• Sleep · Oct 2008

    Randomized Controlled Trial Multicenter Study Comparative Study

    Effect of gaboxadol on sleep in adult and elderly patients with primary insomnia: results from two randomized, placebo-controlled, 30-night polysomnography studies.

    • D Alan Lankford, Bruce C Corser, Yan-Ping Zheng, Zhengrong Li, Duane B Snavely, Christopher R Lines, and Steve Deacon.
    • Sleep Disorders Center of Georgia, Atlanta, GA 30342, USA. alankford@sleepsciences.com
    • Sleep. 2008 Oct 1; 31 (10): 1359-70.

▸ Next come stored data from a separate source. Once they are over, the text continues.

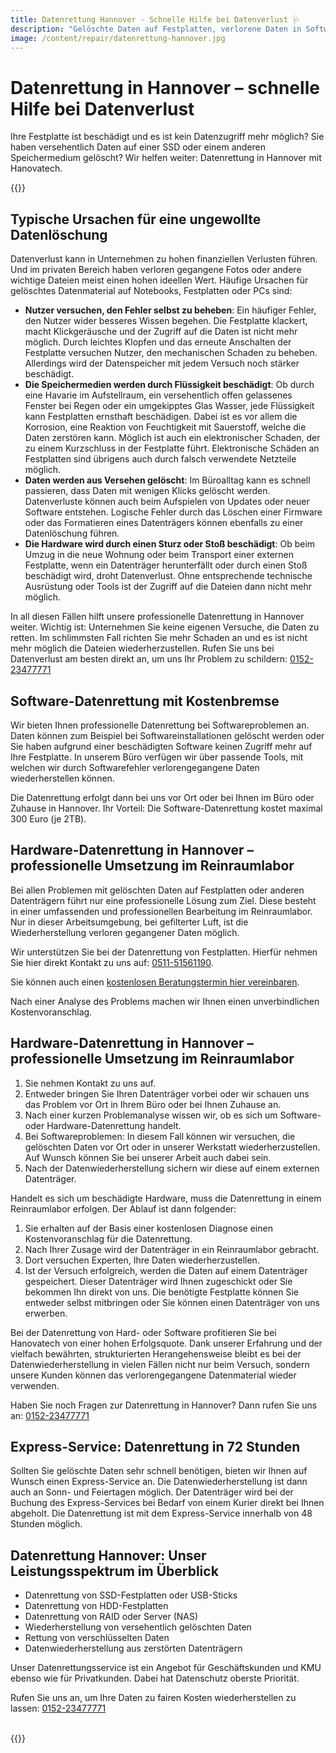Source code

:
 ```yaml
---
title: Datenrettung Hannover - Schnelle Hilfe bei Datenverlust 🩺
description: "Gelöschte Daten auf Festplatten, verlorene Daten in Software. Wir helfen weiter: Datenrettung in Hannover mit Hanovatech ✆ 0152/23477771"
image: /content/repair/datenrettung-hannover.jpg
---
```


# Datenrettung in Hannover – schnelle Hilfe bei Datenverlust

Ihre Festplatte ist beschädigt und es ist kein Datenzugriff mehr möglich? Sie haben versehentlich Daten auf einer SSD oder einem anderen Speichermedium gelöscht? Wir helfen weiter: Datenrettung in Hannover mit Hanovatech.

{{<callToAction-repair formUrl="/repair/kontakt/datenrettung" appointmentUrl="https://calendly.com/hanovatech/datenrettung-hannover" >}}

## Typische Ursachen für eine ungewollte Datenlöschung
Datenverlust kann in Unternehmen zu hohen finanziellen Verlusten führen. Und im privaten Bereich haben verloren gegangene Fotos oder andere wichtige Dateien meist einen hohen ideellen Wert. Häufige Ursachen für gelöschtes Datenmaterial auf Notebooks, Festplatten oder PCs sind:

- **Nutzer versuchen, den Fehler selbst zu beheben**: Ein häufiger Fehler, den Nutzer wider besseres Wissen begehen. Die Festplatte klackert, macht Klickgeräusche und der Zugriff auf die Daten ist nicht mehr möglich. Durch leichtes Klopfen und das erneute Anschalten der Festplatte versuchen Nutzer, den mechanischen Schaden zu beheben. Allerdings wird der Datenspeicher mit jedem Versuch noch stärker beschädigt.
- **Die Speichermedien werden durch Flüssigkeit beschädigt**: Ob durch eine Havarie im Aufstellraum, ein versehentlich offen gelassenes Fenster bei Regen oder ein umgekipptes Glas Wasser, jede Flüssigkeit kann Festplatten ernsthaft beschädigen. Dabei ist es vor allem die Korrosion, eine Reaktion von Feuchtigkeit mit Sauerstoff, welche die Daten zerstören kann. Möglich ist auch ein elektronischer Schaden, der zu einem Kurzschluss in der Festplatte führt. Elektronische Schäden an Festplatten sind übrigens auch durch falsch verwendete Netzteile möglich.
- **Daten werden aus Versehen gelöscht**: Im Büroalltag kann es schnell passieren, dass Daten mit wenigen Klicks gelöscht werden. Datenverluste können auch beim Aufspielen von Updates oder neuer Software entstehen. Logische Fehler durch das Löschen einer Firmware oder das Formatieren eines Datenträgers können ebenfalls zu einer Datenlöschung führen.
- **Die Hardware wird durch einen Sturz oder Stoß beschädigt**: Ob beim Umzug in die neue Wohnung oder beim Transport einer externen Festplatte, wenn ein Datenträger herunterfällt oder durch einen Stoß beschädigt wird, droht Datenverlust. Ohne entsprechende technische Ausrüstung oder Tools ist der Zugriff auf die Dateien dann nicht mehr möglich.

In all diesen Fällen hilft unsere professionelle Datenrettung in Hannover weiter. Wichtig ist: Unternehmen Sie keine eigenen Versuche, die Daten zu retten. Im schlimmsten Fall richten Sie mehr Schaden an und es ist nicht mehr möglich die Dateien wiederherzustellen. Rufen Sie uns bei Datenverlust am besten direkt an, um uns Ihr Problem zu schildern: [0152-23477771](tel:015223477771)

## Software-Datenrettung mit Kostenbremse
Wir bieten Ihnen professionelle Datenrettung bei Softwareproblemen an. Daten können zum Beispiel bei Softwareinstallationen gelöscht werden oder Sie haben aufgrund einer beschädigten Software keinen Zugriff mehr auf Ihre Festplatte.
In unserem Büro verfügen wir über passende Tools, mit welchen wir durch Softwarefehler verlorengegangene Daten wiederherstellen können.

Die Datenrettung erfolgt dann bei uns vor Ort oder bei Ihnen im Büro oder Zuhause in Hannover.
Ihr Vorteil: Die Software-Datenrettung kostet maximal 300 Euro (je 2TB).

## Hardware-Datenrettung in Hannover – professionelle Umsetzung im Reinraumlabor
Bei allen Problemen mit gelöschten Daten auf Festplatten oder anderen Datenträgern führt nur eine professionelle Lösung zum Ziel. Diese besteht in einer umfassenden und professionellen Bearbeitung im Reinraumlabor. Nur in dieser Arbeitsumgebung, bei gefilterter Luft, ist die Wiederherstellung verloren gegangener Daten möglich.

Wir unterstützen Sie bei der Datenrettung von Festplatten.
Hierfür nehmen Sie hier direkt Kontakt zu uns auf: [0511-51561190](tel:051151561190).

Sie können auch einen [kostenlosen Beratungstermin hier vereinbaren](https://calendly.com/hanovatech/30min).

Nach einer Analyse des Problems machen wir Ihnen einen unverbindlichen Kostenvoranschlag.

## Hardware-Datenrettung in Hannover – professionelle Umsetzung im Reinraumlabor
1. Sie nehmen Kontakt zu uns auf.
2. Entweder bringen Sie Ihren Datenträger vorbei oder wir schauen uns das Problem vor Ort in Ihrem Büro oder bei Ihnen Zuhause an.
3. Nach einer kurzen Problemanalyse wissen wir, ob es sich um Software- oder Hardware-Datenrettung handelt.
4. Bei Softwareproblemen: In diesem Fall können wir versuchen, die gelöschten Daten vor Ort oder in unserer Werkstatt wiederherzustellen. Auf Wunsch können Sie bei unserer Arbeit auch dabei sein.
5. Nach der Datenwiederherstellung sichern wir diese auf einem externen Datenträger.

Handelt es sich um beschädigte Hardware, muss die Datenrettung in einem Reinraumlabor erfolgen. Der Ablauf ist dann folgender:

1. Sie erhalten auf der Basis einer kostenlosen Diagnose einen Kostenvoranschlag für die Datenrettung.
2. Nach Ihrer Zusage wird der Datenträger in ein Reinraumlabor gebracht.
3. Dort versuchen Experten, Ihre Daten wiederherzustellen.
4. Ist der Versuch erfolgreich, werden die Daten auf einem Datenträger gespeichert. Dieser Datenträger wird Ihnen zugeschickt oder Sie bekommen Ihn direkt von uns. Die benötigte Festplatte können Sie entweder selbst mitbringen oder Sie können einen Datenträger von uns erwerben.

Bei der Datenrettung von Hard- oder Software profitieren Sie bei Hanovatech von einer hohen Erfolgsquote. Dank unserer Erfahrung und der vielfach bewährten, strukturierten Herangehensweise bleibt es bei der Datenwiederherstellung in vielen Fällen nicht nur beim Versuch, sondern unsere Kunden können das verlorengegangene Datenmaterial wieder verwenden.

Haben Sie noch Fragen zur Datenrettung in Hannover? Dann rufen Sie uns an: [0152-23477771](tel:015223477771)

## Express-Service: Datenrettung in 72 Stunden
Sollten Sie gelöschte Daten sehr schnell benötigen, bieten wir Ihnen auf Wunsch einen Express-Service an. Die Datenwiederherstellung ist dann auch an Sonn- und Feiertagen möglich. Der Datenträger wird bei der Buchung des Express-Services bei Bedarf von einem Kurier direkt bei Ihnen abgeholt. Die Datenrettung ist mit dem Express-Service innerhalb von 48 Stunden möglich.

## Datenrettung Hannover: Unser Leistungsspektrum im Überblick
- Datenrettung von SSD-Festplatten oder USB-Sticks
- Datenrettung von HDD-Festplatten
- Datenrettung von RAID oder Server (NAS)
- Wiederherstellung von versehentlich gelöschten Daten
- Rettung von verschlüsselten Daten
- Datenwiederherstellung aus zerstörten Datenträgern

Unser Datenrettungsservice ist ein Angebot für Geschäftskunden und KMU ebenso wie für Privatkunden. Dabei hat Datenschutz oberste Priorität.

Rufen Sie uns an, um Ihre Daten zu fairen Kosten wiederherstellen zu lassen: [0152-23477771](tel:015223477771)

<br>
{{<callToAction-repair formUrl="/repair/kontakt/datenrettung" appointmentUrl="https://calendly.com/hanovatech/datenrettung-hannover" >}}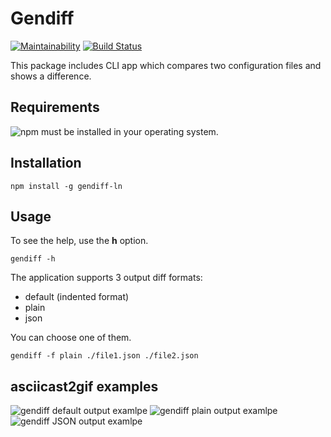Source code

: # Gendiff

[![Maintainability](https://api.codeclimate.com/v1/badges/9e7eeab9932d9b6ad2fc/maintainability)](https://codeclimate.com/github/ashikov/frontend-project-lvl2/maintainability)
[![Build Status](https://travis-ci.com/ashikov/frontend-project-lvl2.svg?branch=master)](https://travis-ci.com/ashikov/frontend-project-lvl2)

This package includes CLI app which compares two configuration files and shows a difference.

## Requirements

![npm](https://www.npmjs.com/get-npm) must be installed in your operating system.

## Installation

```shell
npm install -g gendiff-ln
```

## Usage

To see the help, use the **h** option.

```shell
gendiff -h
```

The application supports 3 output diff formats:

* default (indented format)
* plain
* json

You can choose one of them.

```shell
gendiff -f plain ./file1.json ./file2.json
```

## asciicast2gif examples

![gendiff default output examlpe](https://asciinema.org/a/RbqQ2EKxKdbkFNW5WkaXuupEs)
![gendiff plain output examlpe](https://asciinema.org/a/QTk4G8OlUpZupuH1aDIeT76FL)
![gendiff JSON output examlpe](https://asciinema.org/a/EpnC5jFukKUysugzXJDmS05wm)
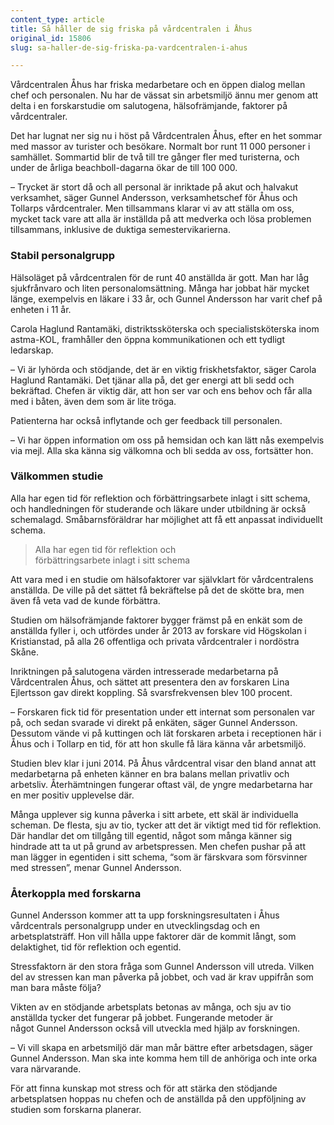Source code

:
 ```yaml
---
content_type: article
title: Så håller de sig friska på vårdcentralen i Åhus
original_id: 15806
slug: sa-haller-de-sig-friska-pa-vardcentralen-i-ahus

---
```


Vårdcentralen Åhus har friska medarbetare och en öppen dialog mellan chef och personalen. Nu har de vässat sin arbetsmiljö ännu mer genom att delta i en forskarstudie om salutogena, hälsofrämjande, faktorer på vårdcentraler.

Det har lugnat ner sig nu i höst på Vårdcentralen Åhus, efter en het sommar med massor av turister och besökare. Normalt bor runt 11 000 personer i samhället. Sommartid blir de två till tre gånger fler med turisterna, och under de årliga beachboll-dagarna ökar de till 100 000.

– Trycket är stort då och all personal är inriktade på akut och halvakut verksamhet, säger Gunnel Andersson, verksamhetschef för Åhus och Tollarps vårdcentraler. Men tillsammans klarar vi av att ställa om oss, mycket tack vare att alla är inställda på att medverka och lösa problemen tillsammans, inklusive de duktiga semestervikarierna.

### Stabil personalgrupp

Hälsoläget på vårdcentralen för de runt 40 anställda är gott. Man har låg sjukfrånvaro och liten personalomsättning. Många har jobbat här mycket länge, exempelvis en läkare i 33 år, och Gunnel Andersson har varit chef på enheten i 11 år.

Carola Haglund Rantamäki, distriktssköterska och specialistsköterska inom astma-KOL, framhåller den öppna kommunikationen och ett tydligt ledarskap.

– Vi är lyhörda och stödjande, det är en viktig friskhetsfaktor, säger Carola Haglund Rantamäki. Det tjänar alla på, det ger energi att bli sedd och bekräftad. Chefen är viktig där, att hon ser var och ens behov och får alla med i båten, även dem som är lite tröga.

Patienterna har också inflytande och ger feedback till personalen.

– Vi har öppen information om oss på hemsidan och kan lätt nås exempelvis via mejl. Alla ska känna sig välkomna och bli sedda av oss, fortsätter hon.

### Välkommen studie

Alla har egen tid för reflektion och förbättringsarbete inlagt i sitt schema, och handledningen för studerande och läkare under utbildning är också schemalagd. Småbarnsföräldrar har möjlighet att få ett anpassat individuellt schema.

> Alla har egen tid för reflektion och  
> förbättringsarbete inlagt i sitt schema

Att vara med i en studie om hälsofaktorer var självklart för vårdcentralens anställda. De ville på det sättet få bekräftelse på det de skötte bra, men även få veta vad de kunde förbättra.

Studien om hälsofrämjande faktorer bygger främst på en enkät som de anställda fyller i, och utfördes under år 2013 av forskare vid Högskolan i Kristianstad, på alla 26 offentliga och privata vårdcentraler i nordöstra Skåne.

Inriktningen på salutogena värden intresserade medarbetarna på Vårdcentralen Åhus, och sättet att presentera den av forskaren Lina Ejlertsson gav direkt koppling. Så svarsfrekvensen blev 100 procent.

– Forskaren fick tid för presentation under ett internat som personalen var på, och sedan svarade vi direkt på enkäten, säger Gunnel Andersson. Dessutom vände vi på kuttingen och lät forskaren arbeta i receptionen här i Åhus och i Tollarp en tid, för att hon skulle få lära känna vår arbetsmiljö.

Studien blev klar i juni 2014. På Åhus vårdcentral visar den bland annat att medarbetarna på enheten känner en bra balans mellan privatliv och arbetsliv. Återhämtningen fungerar oftast väl, de yngre medarbetarna har en mer positiv upplevelse där.

Många upplever sig kunna påverka i sitt arbete, ett skäl är individuella scheman. De flesta, sju av tio, tycker att det är viktigt med tid för reflektion. Där handlar det om tillgång till egentid, något som många känner sig hindrade att ta ut på grund av arbetspressen. Men chefen pushar på att man lägger in egentiden i sitt schema, “som är färskvara som försvinner med stressen”, menar Gunnel Andersson.

### Återkoppla med forskarna

Gunnel Andersson kommer att ta upp forskningsresultaten i Åhus vårdcentrals personalgrupp under en utvecklingsdag och en arbetsplatsträff. Hon vill hålla uppe faktorer där de kommit långt, som delaktighet, tid för reflektion och egentid.

Stressfaktorn är den stora fråga som Gunnel Andersson vill utreda. Vilken del av stressen kan man påverka på jobbet, och vad är krav uppifrån som man bara måste följa?

Vikten av en stödjande arbetsplats betonas av många, och sju av tio anställda tycker det fungerar på jobbet. Fungerande metoder är något Gunnel Andersson också vill utveckla med hjälp av forskningen.

– Vi vill skapa en arbetsmiljö där man mår bättre efter arbetsdagen, säger Gunnel Andersson. Man ska inte komma hem till de anhöriga och inte orka vara närvarande.

För att finna kunskap mot stress och för att stärka den stödjande arbetsplatsen hoppas nu chefen och de anställda på den uppföljning av studien som forskarna planerar.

    Study ObjectivesTo evaluate the efficacy and tolerability of gaboxadol in the treatment of adult and elderly patients with primary insomnia.DesignRandomized, double-blind, placebo-controlled, multicenter, 30-night, polysomnography studies.SettingSleep laboratory.PatientsPrimary insomnia, 18-64 y (adult study), or > or =65 y (elderly study).InterventionsAdult study: gaboxadol 15 mg (GBX15; N = 148), 10 mg (GBX10; N = 154), or placebo (N = 156); elderly study: GBX10 (N = 157), gaboxadol 5 mg (GBX5; N = 153), or placebo (N=176).Measurements And ResultsPrimary endpoints were wake after sleep onset (WASO) and latency to persistent sleep (LPS). Slow wave sleep (SWS) was a secondary endpoint. Analyses were based on the change from baseline for the average of nights 1/2, and nights 29/30, and compared gaboxadol versus placebo. Exploratory endpoints included patient's subjective assessment of total sleep time (sTST), WASO (sWASO), time to sleep onset (sTSO), and number of awakenings (sNAW); these analyses were based on weekly means. 1) Adult study. GBX15 significantly (P < or = 0.05) improved WASO through nights 29/30 but had no significant effects on LPS. No significant differences were seen for GBX10 versus placebo on WASO or LPS. GBX15 and GBX10 enhanced SWS. GBX15 significantly improved sTST, sWASO, sTSO, and sNAW at weeks 1 and 4. 2) Elderly study. GBX10 significantly improved WASO through nights 29/30; a significant improvement was also seen for GBX5 at nights 1/2 but this was not maintained through nights 29/30. GBX10 significantly improved LPS at nights 1/2 but the improvement was not maintained through nights 29/30; no significant differences were seen for GBX5 versus placebo on LPS. GBX10 and GBX5 enhanced SWS. GBX10 significantly improved sTST at week 1, and sTST, sWASO, and sNAW at week 4. Gaboxadol was generally well tolerated in both studies.ConclusionsThe maximum studied doses of gaboxadol (GBX15 in adult patients and GBX10 in elderly patients) were effective at enhancing objective polysomnography measures of sleep maintenance and SWS, and also some subjective sleep measures, over 30 nights but had little or no effects on sleep onset. The clinical relevance of the enhancement of SWS by gaboxadol is unclear.